Hegseth posted a statement to social media saying the Pentagon is taking administrative action to initiate retirement grade proceedings  to demote Kelly from a retired Navy captain to a lower rank, with a corresponding deduction in pay. Hegseth also announced a formal letter of censure, outlining Kelly’s “reckless misconduct.”

“Six weeks ago, Senator Mark Kelly — and five other members of Congress — released a reckless and seditious video that was clearly intended to undermine good order and military discipline. As a retired Navy Captain who is still receiving a military pension, Captain Kelly knows he is still accountable to military justice,” Hegseth wrote in a Monday morning X post.

“Therefore, in response to Senator Mark Kelly’s seditious statements — and his pattern of reckless misconduct — the Department of War is taking administrative action against Captain Mark E. Kelly, USN (Ret),” the War Secretary added. “The department has initiated retirement grade determination proceedings under 10 U.S.C. § 1370(f), with reduction in his retired grade resulting in a corresponding reduction in retired pay.”

“Captain Kelly’s status as a sitting United States Senator does not exempt him from accountability, and further violations could result in further action,” Hegseth’s statement added.

Kelly responded to the Pentagon’s move in a statement later Monday, saying there’s nothing “more un-American” than the message he says Hegseth is trying to send by the move to demote him.

“Pete Hegseth wants to send the message to every single retired servicemember that if they say something he or Donald Trump doesn’t like, they will come after them the same way. It’s outrageous and it is wrong,” Kelly wrote in the statement.
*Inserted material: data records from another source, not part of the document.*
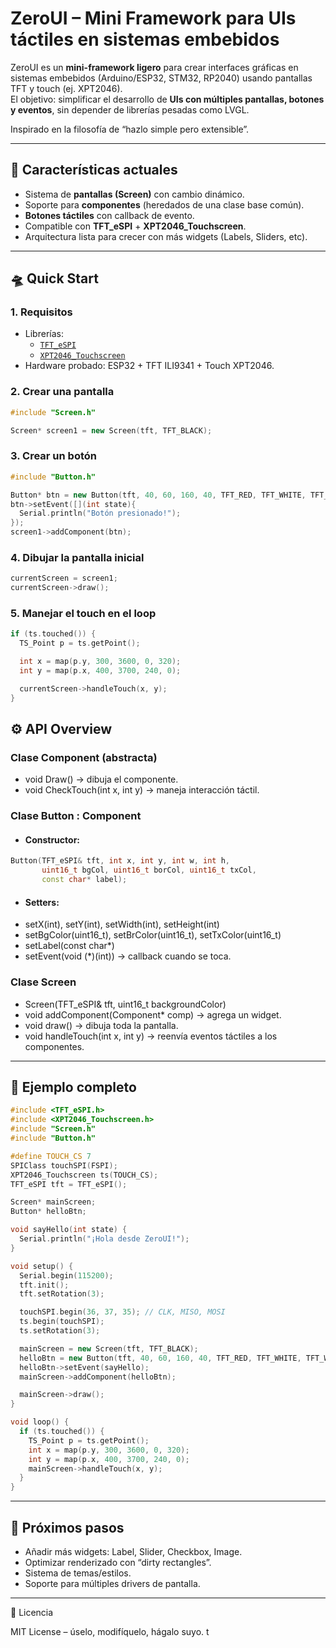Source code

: # ZeroUI – Mini Framework para UIs táctiles en sistemas embebidos

ZeroUI es un **mini-framework ligero** para crear interfaces gráficas en sistemas embebidos (Arduino/ESP32, STM32, RP2040) usando pantallas TFT y touch (ej. XPT2046).  
El objetivo: simplificar el desarrollo de **UIs con múltiples pantallas, botones y eventos**, sin depender de librerías pesadas como LVGL.

Inspirado en la filosofía de “hazlo simple pero extensible”.  

---

## 🚀 Características actuales
- Sistema de **pantallas (Screen)** con cambio dinámico.  
- Soporte para **componentes** (heredados de una clase base común).  
- **Botones táctiles** con callback de evento.  
- Compatible con **TFT_eSPI** + **XPT2046_Touchscreen**.  
- Arquitectura lista para crecer con más widgets (Labels, Sliders, etc).  

---

## 🛸 Quick Start

### 1. Requisitos
- Librerías:  
  - [`TFT_eSPI`](https://github.com/Bodmer/TFT_eSPI)  
  - [`XPT2046_Touchscreen`](https://github.com/PaulStoffregen/XPT2046_Touchscreen)  
- Hardware probado: ESP32 + TFT ILI9341 + Touch XPT2046.

### 2. Crear una pantalla
```cpp
#include "Screen.h"

Screen* screen1 = new Screen(tft, TFT_BLACK);
```

### 3. Crear un botón
```cpp
#include "Button.h"

Button* btn = new Button(tft, 40, 60, 160, 40, TFT_RED, TFT_WHITE, TFT_WHITE, "Hola");
btn->setEvent([](int state){
  Serial.println("Botón presionado!");
});
screen1->addComponent(btn);
```
### 4. Dibujar la pantalla inicial
```cpp
currentScreen = screen1;
currentScreen->draw();
```
### 5. Manejar el touch en el loop
```cpp
if (ts.touched()) {
  TS_Point p = ts.getPoint();

  int x = map(p.y, 300, 3600, 0, 320);
  int y = map(p.x, 400, 3700, 240, 0);

  currentScreen->handleTouch(x, y);
}
```

## ⚙️ API Overview

### Clase Component (abstracta)
- void Draw() → dibuja el componente.
- void CheckTouch(int x, int y) → maneja interacción táctil.

### Clase Button : Component
- #### Constructor:

```cpp
Button(TFT_eSPI& tft, int x, int y, int w, int h,
       uint16_t bgCol, uint16_t borCol, uint16_t txCol,
       const char* label);
```

- #### Setters:
- setX(int), setY(int), setWidth(int), setHeight(int)
- setBgColor(uint16_t), setBrColor(uint16_t), setTxColor(uint16_t)
- setLabel(const char*)
- setEvent(void (*)(int)) → callback cuando se toca.

### Clase Screen
- Screen(TFT_eSPI& tft, uint16_t backgroundColor)
- void addComponent(Component* comp) → agrega un widget.
- void draw() → dibuja toda la pantalla.
- void handleTouch(int x, int y) → reenvía eventos táctiles a los componentes.

___
## 🧩 Ejemplo completo
```cpp
#include <TFT_eSPI.h>
#include <XPT2046_Touchscreen.h>
#include "Screen.h"
#include "Button.h"

#define TOUCH_CS 7
SPIClass touchSPI(FSPI);
XPT2046_Touchscreen ts(TOUCH_CS);
TFT_eSPI tft = TFT_eSPI();

Screen* mainScreen;
Button* helloBtn;

void sayHello(int state) {
  Serial.println("¡Hola desde ZeroUI!");
}

void setup() {
  Serial.begin(115200);
  tft.init();
  tft.setRotation(3);

  touchSPI.begin(36, 37, 35); // CLK, MISO, MOSI
  ts.begin(touchSPI);
  ts.setRotation(3);

  mainScreen = new Screen(tft, TFT_BLACK);
  helloBtn = new Button(tft, 40, 60, 160, 40, TFT_RED, TFT_WHITE, TFT_WHITE, "Púlsame");
  helloBtn->setEvent(sayHello);
  mainScreen->addComponent(helloBtn);

  mainScreen->draw();
}

void loop() {
  if (ts.touched()) {
    TS_Point p = ts.getPoint();
    int x = map(p.y, 300, 3600, 0, 320);
    int y = map(p.x, 400, 3700, 240, 0);
    mainScreen->handleTouch(x, y);
  }
}
```
___
## 📂 Próximos pasos
- Añadir más widgets: Label, Slider, Checkbox, Image.
- Optimizar renderizado con “dirty rectangles”.
- Sistema de temas/estilos.
- Soporte para múltiples drivers de pantalla.

___
📜 Licencia

MIT License – úselo, modifíquelo, hágalo suyo.
t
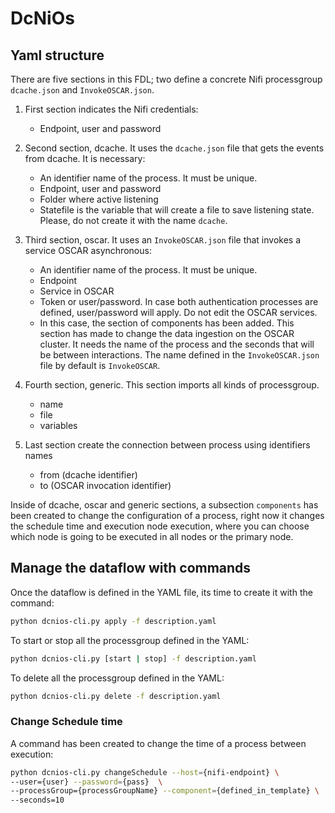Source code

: # DcNiOs

## Yaml structure

There are five sections in this FDL; two define a concrete Nifi processgroup `dcache.json` and `InvokeOSCAR.json`.

1. First section indicates the Nifi credentials:
    - Endpoint, user and password

2. Second section, dcache. It uses the `dcache.json` file that gets the events from dcache. It is necessary:
    - An identifier name of the process. It must be unique.
    - Endpoint, user and password
    - Folder where active listening
    - Statefile is the variable that will create a file to save listening state. Please, do not create it with the name `dcache`.

3. Third section, oscar. It uses an `InvokeOSCAR.json` file that invokes a service OSCAR asynchronous:
    - An identifier name of the process. It must be unique.
    - Endpoint
    - Service in OSCAR
    - Token or user/password. In case both authentication processes are defined, user/password will apply. Do not edit the OSCAR services.
    - In this case, the section of components has been added. This section has made to change the data ingestion on the OSCAR cluster. It needs the name of the process and the seconds that will be between interactions. The name defined in the `InvokeOSCAR.json` file by default is `InvokeOSCAR`.

4. Fourth section, generic. This section imports all kinds of processgroup.
    - name
    - file
    - variables

5. Last section create the connection between process using identifiers names
    - from (dcache identifier)
    - to (OSCAR invocation identifier)

Inside of dcache, oscar and generic sections, a subsection `components` has been created to change the configuration of a process, right now it changes the schedule time and execution node execution, where you can choose which node is going to be executed in all nodes or the primary node.

## Manage the dataflow with commands

Once the dataflow is defined in the YAML file, its time to create it with the command:

``` bash
python dcnios-cli.py apply -f description.yaml
```

To start or stop all the processgroup defined in the YAML:

``` bash
python dcnios-cli.py [start | stop] -f description.yaml
```

To delete all the processgroup defined in the YAML:

``` bash
python dcnios-cli.py delete -f description.yaml
```

### Change Schedule time

A command has been created to change the time of a process between execution:

``` bash
python dcnios-cli.py changeSchedule --host={nifi-endpoint} \
--user={user} --password={pass}  \
--processGroup={processGroupName} --component={defined_in_template} \
--seconds=10
```
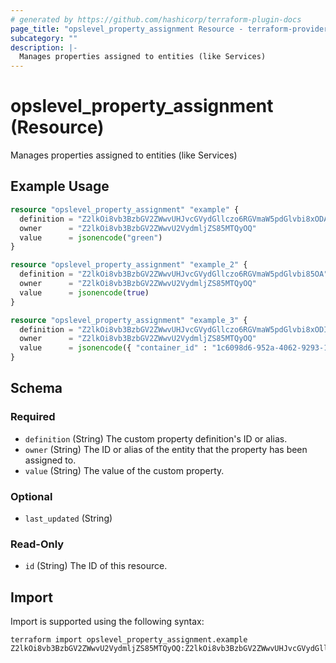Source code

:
 ```yaml
---
# generated by https://github.com/hashicorp/terraform-plugin-docs
page_title: "opslevel_property_assignment Resource - terraform-provider-opslevel"
subcategory: ""
description: |-
  Manages properties assigned to entities (like Services)
---
```


# opslevel_property_assignment (Resource)

Manages properties assigned to entities (like Services)

## Example Usage

```terraform
resource "opslevel_property_assignment" "example" {
  definition = "Z2lkOi8vb3BzbGV2ZWwvUHJvcGVydGllczo6RGVmaW5pdGlvbi8xODA"
  owner      = "Z2lkOi8vb3BzbGV2ZWwvU2VydmljZS85MTQyOQ"
  value      = jsonencode("green")
}

resource "opslevel_property_assignment" "example_2" {
  definition = "Z2lkOi8vb3BzbGV2ZWwvUHJvcGVydGllczo6RGVmaW5pdGlvbi85OA"
  owner      = "Z2lkOi8vb3BzbGV2ZWwvU2VydmljZS85MTQyOQ"
  value      = jsonencode(true)
}

resource "opslevel_property_assignment" "example_3" {
  definition = "Z2lkOi8vb3BzbGV2ZWwvUHJvcGVydGllczo6RGVmaW5pdGlvbi8xODI"
  owner      = "Z2lkOi8vb3BzbGV2ZWwvU2VydmljZS85MTQyOQ"
  value      = jsonencode({ "container_id" : "1c6098d6-952a-4062-9293-1dc06e991118", "container_name" : "gcr.io/containername" })
}
```

<!-- schema generated by tfplugindocs -->
## Schema

### Required

- `definition` (String) The custom property definition's ID or alias.
- `owner` (String) The ID or alias of the entity that the property has been assigned to.
- `value` (String) The value of the custom property.

### Optional

- `last_updated` (String)

### Read-Only

- `id` (String) The ID of this resource.

## Import

Import is supported using the following syntax:

```shell
terraform import opslevel_property_assignment.example Z2lkOi8vb3BzbGV2ZWwvU2VydmljZS85MTQyOQ:Z2lkOi8vb3BzbGV2ZWwvUHJvcGVydGllczo6RGVmaW5pdGlvbi8xODA
```
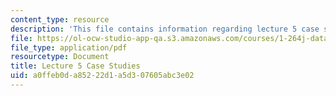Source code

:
 ```yaml
---
content_type: resource
description: 'This file contains information regarding lecture 5 case studies. '
file: https://ol-ocw-studio-app-qa.s3.amazonaws.com/courses/1-264j-database-internet-and-systems-integration-technologies-fall-2013/a0ffeb0da85222d1a5d307605abc3e02_MIT1_264JF13_L5_case.pdf
file_type: application/pdf
resourcetype: Document
title: Lecture 5 Case Studies
uid: a0ffeb0d-a852-22d1-a5d3-07605abc3e02
---
```

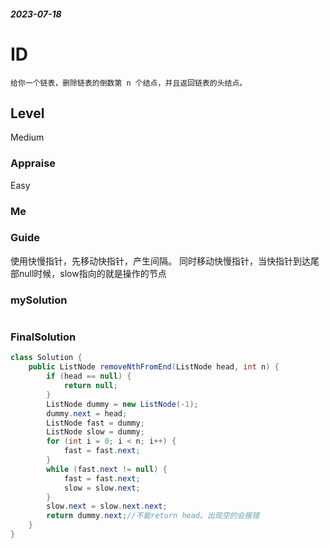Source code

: ##### 2023-07-18
# ID
```
给你一个链表，删除链表的倒数第 n 个结点，并且返回链表的头结点。
```
## Level
Medium
### Appraise
Easy
### Me



### Guide
使用快慢指针，先移动快指针，产生间隔。
同时移动快慢指针，当快指针到达尾部null时候，slow指向的就是操作的节点

### mySolution
```java

```
### FinalSolution
```java
class Solution {
    public ListNode removeNthFromEnd(ListNode head, int n) {
        if (head == null) {
            return null;
        }
        ListNode dummy = new ListNode(-1);
        dummy.next = head;
        ListNode fast = dummy;
        ListNode slow = dummy;
        for (int i = 0; i < n; i++) {
            fast = fast.next;
        }
        while (fast.next != null) {
            fast = fast.next;
            slow = slow.next;
        }
        slow.next = slow.next.next;
        return dummy.next;//不能return head。出现空的会报错
    }
}
```
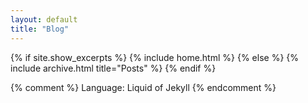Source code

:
 ```yaml
---
layout: default
title: "Blog" 
---
```


{% if site.show_excerpts %}
  {% include home.html %}
{% else %}
  {% include archive.html title="Posts" %}
{% endif %}

{% comment %}
Language: Liquid of Jekyll
{% endcomment %}
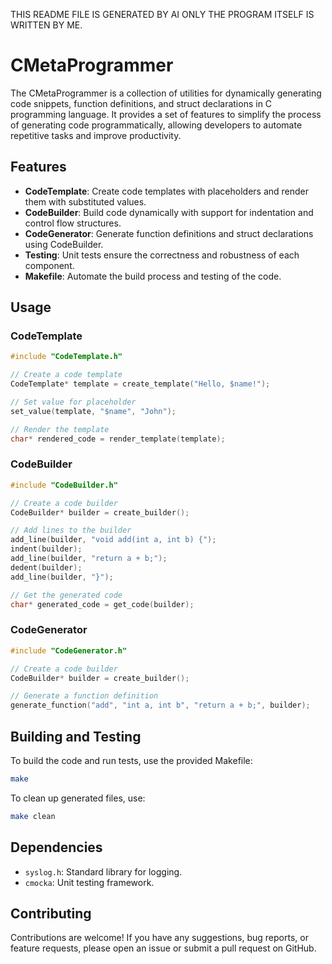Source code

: THIS README FILE IS GENERATED BY AI ONLY THE PROGRAM ITSELF IS WRITTEN BY ME.

# CMetaProgrammer

The CMetaProgrammer is a collection of utilities for dynamically generating code snippets, function definitions, and struct declarations in C programming language. It provides a set of features to simplify the process of generating code programmatically, allowing developers to automate repetitive tasks and improve productivity.

## Features

- **CodeTemplate**: Create code templates with placeholders and render them with substituted values.
- **CodeBuilder**: Build code dynamically with support for indentation and control flow structures.
- **CodeGenerator**: Generate function definitions and struct declarations using CodeBuilder.
- **Testing**: Unit tests ensure the correctness and robustness of each component.
- **Makefile**: Automate the build process and testing of the code.

## Usage

### CodeTemplate

```c
#include "CodeTemplate.h"

// Create a code template
CodeTemplate* template = create_template("Hello, $name!");

// Set value for placeholder
set_value(template, "$name", "John");

// Render the template
char* rendered_code = render_template(template);
```

### CodeBuilder

```c
#include "CodeBuilder.h"

// Create a code builder
CodeBuilder* builder = create_builder();

// Add lines to the builder
add_line(builder, "void add(int a, int b) {");
indent(builder);
add_line(builder, "return a + b;");
dedent(builder);
add_line(builder, "}");

// Get the generated code
char* generated_code = get_code(builder);
```

### CodeGenerator

```c
#include "CodeGenerator.h"

// Create a code builder
CodeBuilder* builder = create_builder();

// Generate a function definition
generate_function("add", "int a, int b", "return a + b;", builder);
```

## Building and Testing

To build the code and run tests, use the provided Makefile:

```bash
make
```

To clean up generated files, use:

```bash
make clean
```

## Dependencies

- `syslog.h`: Standard library for logging.
- `cmocka`: Unit testing framework.

## Contributing

Contributions are welcome! If you have any suggestions, bug reports, or feature requests, please open an issue or submit a pull request on GitHub.

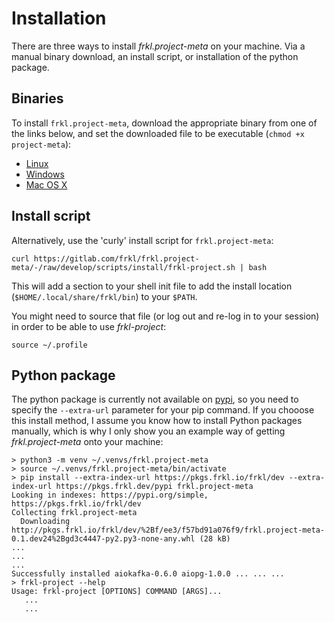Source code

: # Installation

There are three ways to install *frkl.project-meta* on your machine. Via a manual binary download, an install script, or installation of the python package.

## Binaries

To install `frkl.project-meta`, download the appropriate binary from one of the links below, and set the downloaded file to be executable (``chmod +x project-meta``):

  - [Linux](https://s3-eu-west-1.amazonaws.com/dev.dl.frkl.io/linux-gnu/frkl-project)
  - [Windows](https://s3-eu-west-1.amazonaws.com/dev.dl.frkl.io/windows/frkl-project.exe)
  - [Mac OS X](https://s3-eu-west-1.amazonaws.com/dev.dl.frkl.io/darwin/frkl-project)


## Install script

Alternatively, use the 'curly' install script for `frkl.project-meta`:

``` console
curl https://gitlab.com/frkl/frkl.project-meta/-/raw/develop/scripts/install/frkl-project.sh | bash
```


This will add a section to your shell init file to add the install location (``$HOME/.local/share/frkl/bin``) to your ``$PATH``.

You might need to source that file (or log out and re-log in to your session) in order to be able to use *frkl-project*:

``` console
source ~/.profile
```


## Python package

The python package is currently not available on [pypi](https://pypi.org), so you need to specify the ``--extra-url`` parameter for your pip command. If you chooose this install method, I assume you know how to install Python packages manually, which is why I only show you an example way of getting *frkl.project-meta* onto your machine:

``` console
> python3 -m venv ~/.venvs/frkl.project-meta
> source ~/.venvs/frkl.project-meta/bin/activate
> pip install --extra-index-url https://pkgs.frkl.io/frkl/dev --extra-index-url https://pkgs.frkl.dev/pypi frkl.project-meta
Looking in indexes: https://pypi.org/simple, https://pkgs.frkl.io/frkl/dev
Collecting frkl.project-meta
  Downloading http://pkgs.frkl.io/frkl/dev/%2Bf/ee3/f57bd91a076f9/frkl.project-meta-0.1.dev24%2Bgd3c4447-py2.py3-none-any.whl (28 kB)
...
...
...
Successfully installed aiokafka-0.6.0 aiopg-1.0.0 ... ... ...
> frkl-project --help
Usage: frkl-project [OPTIONS] COMMAND [ARGS]...
   ...
   ...
```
“If Pete Hegseth, the most unqualified Secretary of Defense in our country’s history, thinks he can intimidate me with a censure or threats to demote me or prosecute me, he still doesn’t get it,” the Arizona Democrat added. “I will fight this with everything I’ve got — not for myself, but to send a message back that Pete Hegseth and Donald Trump don’t get to decide what Americans in this country get to say about their government.”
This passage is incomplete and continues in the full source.